By Micah Schwartzbach, Attorney
The right to trial by jury in the United States Constitution belongs only to adults. In 1971, the U.S. Supreme Court held that there’s no jury-trial right in juvenile delinquency proceedings. (McKeiver v. Pennsylvania, 403 U.S. 528 (1971).) Some of the Court’s justices expressed concerns, including apprehension that requiring jury trials would:
- make proceedings “fully adversary” and destroy “the idealistic prospect of an intimate, informal protective proceeding”

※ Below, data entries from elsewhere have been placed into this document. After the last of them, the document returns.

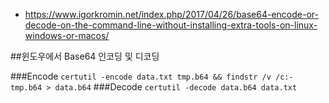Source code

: * https://www.igorkromin.net/index.php/2017/04/26/base64-encode-or-decode-on-the-command-line-without-installing-extra-tools-on-linux-windows-or-macos/

##윈도우에서 Base64 인코딩 및 디코딩

###Encode
`certutil -encode data.txt tmp.b64 && findstr /v /c:- tmp.b64 > data.b64`
###Decode
`certutil -decode data.b64 data.txt`
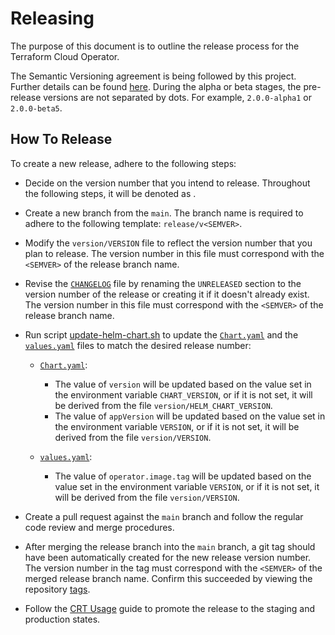 # Releasing

The purpose of this document is to outline the release process for the Terraform Cloud Operator.

The Semantic Versioning agreement is being followed by this project. Further details can be found [here](https://semver.org/). During the alpha or beta stages, the pre-release versions are not separated by dots. For example, `2.0.0-alpha1` or `2.0.0-beta5`.

## How To Release

To create a new release, adhere to the following steps:

- Decide on the version number that you intend to release. Throughout the following steps, it will be denoted as <SEMVER>.

- Create a new branch from the `main`. The branch name is required to adhere to the following template: `release/v<SEMVER>`.

- Modify the `version/VERSION` file to reflect the version number that you plan to release. The version number in this file must correspond with the `<SEMVER>` of the release branch name.

- Revise the [`CHANGELOG`](./CHANGELOG.md) file by renaming the `UNRELEASED` section to the version number of the release or creating it if it doesn't already exist. The version number in this file must correspond with the `<SEMVER>` of the release branch name.

- Run script [update-helm-chart.sh](./scripts/update-helm-chart.sh) to update the [`Chart.yaml`](./charts/terraform-cloud-operator/Chart.yaml) and the [`values.yaml`](./charts/terraform-cloud-operator/values.yaml) files to match the desired release number:

  - [`Chart.yaml`](./charts/terraform-cloud-operator/Chart.yaml):
    - The value of `version` will be updated based on the value set in the environment variable `CHART_VERSION`, or if it is not set, it will be derived from the file `version/HELM_CHART_VERSION`.
    - The value of `appVersion` will be updated based on the value set in the environment variable `VERSION`, or if it is not set, it will be derived from the file `version/VERSION`.

  - [`values.yaml`](./charts/terraform-cloud-operator/values.yaml):
    - The value of `operator.image.tag` will be updated based on the value set in the environment variable `VERSION`, or if it is not set, it will be derived from the file `version/VERSION`.

- Create a pull request against the `main` branch and follow the regular code review and merge procedures.

- After merging the release branch into the `main` branch, a git tag should have been automatically created for the new release version number. The version number in the tag must correspond with the `<SEMVER>` of the merged release branch name. Confirm this succeeded by viewing the repository [tags](https://github.com/hashicorp/terraform-cloud-operator/tags).

- Follow the [CRT Usage](https://hashicorp.atlassian.net/wiki/spaces/RELENG/pages/2309390389/Part+3+CRT+Usage) guide to promote the release to the staging and production states.
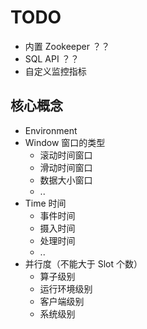 # TODO

- 内置 Zookeeper ？？
- SQL API ？？
- 自定义监控指标



## 核心概念

- Environment
- Window 窗口的类型
  - 滚动时间窗口
  - 滑动时间窗口
  - 数据大小窗口
  - ..
- Time 时间
  - 事件时间
  - 摄入时间
  - 处理时间
  - ..
- 并行度（不能大于 Slot 个数）
  - 算子级别
  - 运行环境级别
  - 客户端级别
  - 系统级别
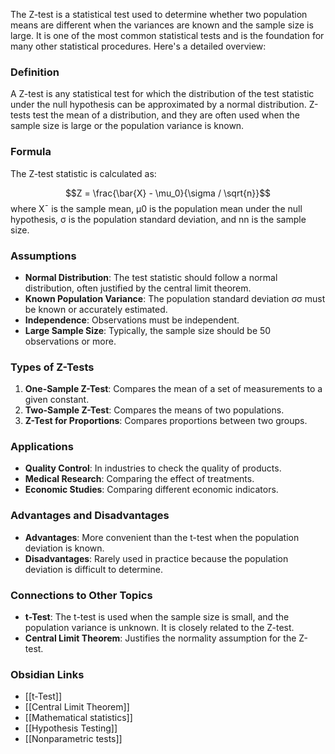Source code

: The Z-test is a statistical test used to determine whether two population means are different when the variances are known and the sample size is large. It is one of the most common statistical tests and is the foundation for many other statistical procedures. Here's a detailed overview:

### Definition

A Z-test is any statistical test for which the distribution of the test statistic under the null hypothesis can be approximated by a normal distribution. Z-tests test the mean of a distribution, and they are often used when the sample size is large or the population variance is known.

### Formula

The Z-test statistic is calculated as: 

$$Z = \frac{\bar{X} - \mu_0}{\sigma / \sqrt{n}}$$
​where Xˉ is the sample mean, μ0 is the population mean under the null hypothesis, σ is the population standard deviation, and nn is the sample size.

### Assumptions

- **Normal Distribution**: The test statistic should follow a normal distribution, often justified by the central limit theorem.
- **Known Population Variance**: The population standard deviation σσ must be known or accurately estimated.
- **Independence**: Observations must be independent.
- **Large Sample Size**: Typically, the sample size should be 50 observations or more.

### Types of Z-Tests

1. **One-Sample Z-Test**: Compares the mean of a set of measurements to a given constant.
2. **Two-Sample Z-Test**: Compares the means of two populations.
3. **Z-Test for Proportions**: Compares proportions between two groups.

### Applications

- **Quality Control**: In industries to check the quality of products.
- **Medical Research**: Comparing the effect of treatments.
- **Economic Studies**: Comparing different economic indicators.

### Advantages and Disadvantages

- **Advantages**: More convenient than the t-test when the population deviation is known.
- **Disadvantages**: Rarely used in practice because the population deviation is difficult to determine.

### Connections to Other Topics

- **t-Test**: The t-test is used when the sample size is small, and the population variance is unknown. It is closely related to the Z-test.
- **Central Limit Theorem**: Justifies the normality assumption for the Z-test.

### Obsidian Links

- [[t-Test]]
- [[Central Limit Theorem]]
- [[Mathematical statistics]]
- [[Hypothesis Testing]]
- [[Nonparametric tests]]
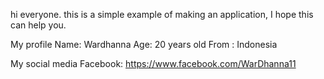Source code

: hi everyone.
this is a simple example of making an application, I hope this can help you.

My profile
Name: Wardhanna
Age: 20 years old
From : Indonesia

My social media
Facebook: https://www.facebook.com/WarDhanna11
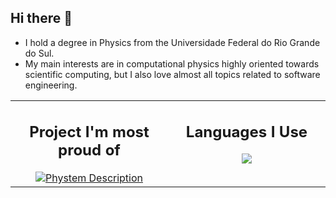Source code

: ## Hi there 👋
* I hold a degree in Physics from the Universidade Federal do Rio Grande do Sul.
* My main interests are in computational physics highly oriented towards scientific computing, but I also love almost all topics related to software engineering.

<div align="center">
  <table>
    <tr>
      <td width="50%" align="center" valign="top">
        <h2>Project I'm most proud of</h2>
        <a href="https://marcos1561.github.io/phystem/">
          <img src="https://github-readme-stats.vercel.app/api/pin/?username=marcos1561&repo=phystem" alt="Phystem Description">
        </a>
      </td>
      <td width="50%" align="center" valign="top">
        <h2>Languages I Use</h2>
        <img src="https://github-readme-stats.vercel.app/api/top-langs/?username=marcos1561&layout=compact&theme=radical&hide=jupyter%20notebook,tex,purebasic" />
      </td>
    </tr>
  </table>
</div>

<!--
**marcos1561/marcos1561** is a ✨ _special_ ✨ repository because its `README.md` (this file) appears on your GitHub profile.

Here are some ideas to get you started:

- 🔭 I’m currently working on ...
- 🌱 I’m currently learning ...
- 👯 I’m looking to collaborate on ...
- 🤔 I’m looking for help with ...
- 💬 Ask me about ...
- 📫 How to reach me: ...
- 😄 Pronouns: ...
- ⚡ Fun fact: ...
-->
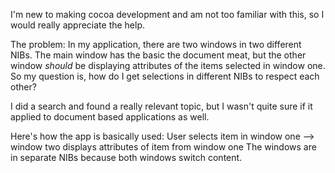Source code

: I'm new to making cocoa development and am not too familiar with this, so I would really appreciate the help.

The problem:
In my application, there are two windows in two different NIBs. The main window has the basic the document meat, but the other window *should* be displaying attributes of the items selected in window one. So my question is, how do I get selections in different NIBs to respect each other?

I did a search and found a really relevant topic, but I wasn't quite sure if it applied to document based applications as well.

Here's how the app is basically used:
User selects item in window one --> window two displays attributes of item from window one
The windows are in separate NIBs because both windows switch content.
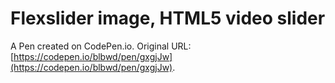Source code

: # Flexslider image, HTML5 video slider

A Pen created on CodePen.io. Original URL: [https://codepen.io/blbwd/pen/gxgjJw](https://codepen.io/blbwd/pen/gxgjJw).

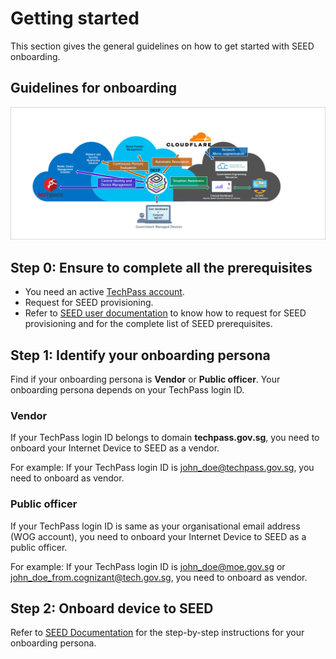 # Getting started

This section gives the general guidelines on how to get started with SEED onboarding. 

## Guidelines for onboarding

![why-do-we-need-seed](images/why-do-we-need-seed.png)

## Step 0: Ensure to complete all the prerequisites

- You need an active [TechPass account](https://docs.developer.tech.gov.sg/docs/techpass-user-guide/onboard-to-techpass).
- Request for SEED provisioning.
- Refer to [SEED user documentation](https://docs.developer.tech.gov.sg/docs/security-suite-for-engineering-endpoint-devices/prerequisites-for-onboarding) to know how to request for SEED provisioning and for the complete list of SEED prerequisites.

## Step 1: Identify your onboarding persona

Find if your onboarding persona is **Vendor** or **Public officer**. Your onboarding persona depends on your TechPass login ID.

### Vendor 

If your TechPass login ID belongs to domain **techpass.gov.sg**, you need to onboard your Internet Device to SEED as a vendor. 

For example: If your TechPass login ID is john_doe@techpass.gov.sg, you need to onboard as vendor.

### Public officer

If your TechPass login ID is same as your organisational email address (WOG account), you need to onboard your Internet Device to SEED as a public officer. 

For example: If your TechPass login ID is john_doe@moe.gov.sg or john_doe_from.cognizant@tech.gov.sg, you need to onboard as vendor.

## Step 2: Onboard device to SEED

Refer to [SEED Documentation](https://docs.developer.tech.gov.sg/docs/security-suite-for-engineering-endpoint-devices/onboard-device/onboard-device-to-seed) for the step-by-step instructions for your onboarding persona. 








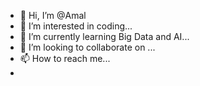 - 👋 Hi, I’m @Amal 
- 👀 I’m interested in coding...
- 🌱 I’m currently learning Big Data and AI...
- 💞️ I’m looking to collaborate on ...
- 📫 How to reach me...
- 
<!---
Hellasbroke/Hellasbroke is a ✨ special ✨ repository because its `README.md` (this file) appears on your GitHub profile.
You can click the Preview link to take a look at your changes.
--->
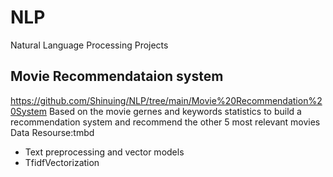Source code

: # NLP
Natural Language Processing Projects

## Movie Recommendataion system
https://github.com/Shinuing/NLP/tree/main/Movie%20Recommendation%20System
Based on the movie gernes and keywords statistics to build a recommendation system and recommend the other 5 most relevant movies
Data Resourse:tmbd
- Text preprocessing and vector models
- TfidfVectorization

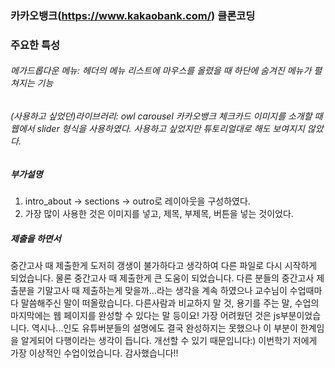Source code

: ### 카카오뱅크(https://www.kakaobank.com/) 클론코딩
### 주요한 특성
###### 메가드롭다운 메뉴: 헤더의 메뉴 리스트에 마우스를 올렸을 때 하단에 숨겨진 메뉴가 펼쳐지는 기능
###### (사용하고 싶었던)라이브러리: owl carousel 카카오뱅크 체크카드 이미지를 소개할 때 웹에서 slider 형식을 사용하였다. 사용하고 싶었지만 튜토리얼대로 해도 보여지지 않았다.

##### 부가설명
1. intro_about -> sections -> outro로 레이아웃을 구성하였다.
2. 가장 많이 사용한 것은 이미지를 넣고, 제목, 부제목, 버튼을 넣는 것이었다.

##### 제출을 하면서
중간고사 때 제출한게 도저히 갱생이 불가하다고 생각하여 다른 파일로 다시 시작하게 되었습니다.
물론 중간고사 때 제출한게 큰 도움이 되었습니다. 다른 분들의 중간고사 제출분을 기말고사 때 제출하는게 맞을까...라는 생각을 계속 하였으나 교수님이 수업때마다 말씀해주신 말이 떠올랐습니다. 다른사람과 비교하지 말 것, 용기를 주는 말, 수업의 마지막에는 웹 페이지를 완성할 수 있다는 말 등이요!
가장 어려웠던 것은 js부분이었습니다. 역시나...인도 유튜버분들의 설명에도 결국 완성하지는 못했으나 이 부분이 한계임을 알게되어 다행이라는 생각이 듭니다. 개선할 수 있기 때문입니다:)
이번학기 저에게 가장 이상적인 수업이었습니다. 감사했습니다!!
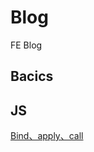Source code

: # Blog

FE Blog

## Bacics

## JS

[Bind、apply、call](https://github.com/tanxuewei/Blog/blob/master/JS/Bind%E3%80%81apply%E3%80%81call.md)
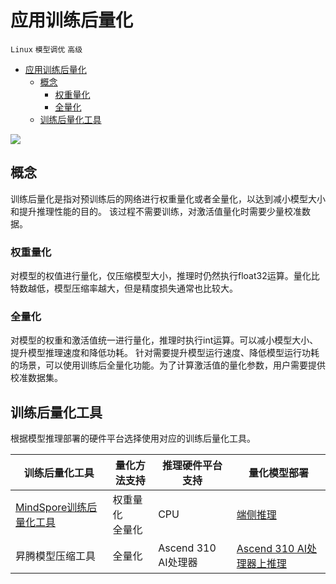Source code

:# 应用训练后量化

`Linux` `模型调优` `高级`

<!-- TOC -->

- [应用训练后量化](#应用训练后量化)
    - [概念](#概念)
        - [权重量化](#权重量化)
        - [全量化](#全量化)
    - [训练后量化工具](#训练后量化工具)

<!-- /TOC -->

<a href="https://gitee.com/mindspore/docs/blob/r1.3/docs/mindspore/programming_guide/source_zh_cn/apply_post_training_quantization.md" target="_blank"><img src="https://gitee.com/mindspore/docs/raw/master/resource/_static/logo_source.png"></a>

## 概念

训练后量化是指对预训练后的网络进行权重量化或者全量化，以达到减小模型大小和提升推理性能的目的。
该过程不需要训练，对激活值量化时需要少量校准数据。

### 权重量化

对模型的权值进行量化，仅压缩模型大小，推理时仍然执行float32运算。量化比特数越低，模型压缩率越大，但是精度损失通常也比较大。

### 全量化

对模型的权重和激活值统一进行量化，推理时执行int运算。可以减小模型大小、提升模型推理速度和降低功耗。
针对需要提升模型运行速度、降低模型运行功耗的场景，可以使用训练后全量化功能。为了计算激活值的量化参数，用户需要提供校准数据集。

## 训练后量化工具

根据模型推理部署的硬件平台选择使用对应的训练后量化工具。

| 训练后量化工具 | 量化方法支持 | 推理硬件平台支持 | 量化模型部署 |
| --- | --- | --- | --- |
| [MindSpore训练后量化工具](https://www.mindspore.cn/tutorial/lite/zh-CN/master/use/post_training_quantization.html) | 权重量化 <br> 全量化 | CPU | [端侧推理](https://www.mindspore.cn/tutorial/lite/zh-CN/master/use/runtime.html) |
| 昇腾模型压缩工具 | 全量化 | Ascend 310 AI处理器 | [Ascend 310 AI处理器上推理](https://www.mindspore.cn/tutorial/inference/zh-CN/master/multi_platform_inference_ascend_310.html) |
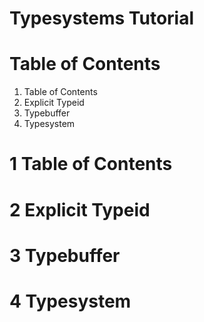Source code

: Typesystems Tutorial
==========================================================================

Table of Contents
==========================================================================
1. Table of Contents
2. Explicit Typeid
3. Typebuffer
4. Typesystem

1 Table of Contents
==========================================================================

2 Explicit Typeid
==========================================================================

3 Typebuffer
==========================================================================

4 Typesystem
==========================================================================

- fail to significantly improve the ability of courts to determine case facts, and
- undermine confidentiality.
Later judicial decisions have questioned some of the original justifications for withholding the jury-trial right from minors. (See People v. Smith, 110 Cal. App. 4th 1072 (2003).) But despite those reservations, the fact remains that state governments aren’t obligated to provide trial by jury in the juvenile justice system. Instead, judges (or judge-equivalents) usually decide juvenile cases.
Although the Supreme Court said that states don’t have to provide jury trials in the juvenile justice system, it allowed for the possibility that they would. (Juveniles tried in the adult system are entitled to juries; see When Juveniles Are Tried in Adult Criminal Court.) Though the practice is relatively rare, some states offer jury trials in juvenile court. In several of those states, juveniles are permitted juries only in limited circumstances—for instance, when the potential sentence is particularly severe due to various factors.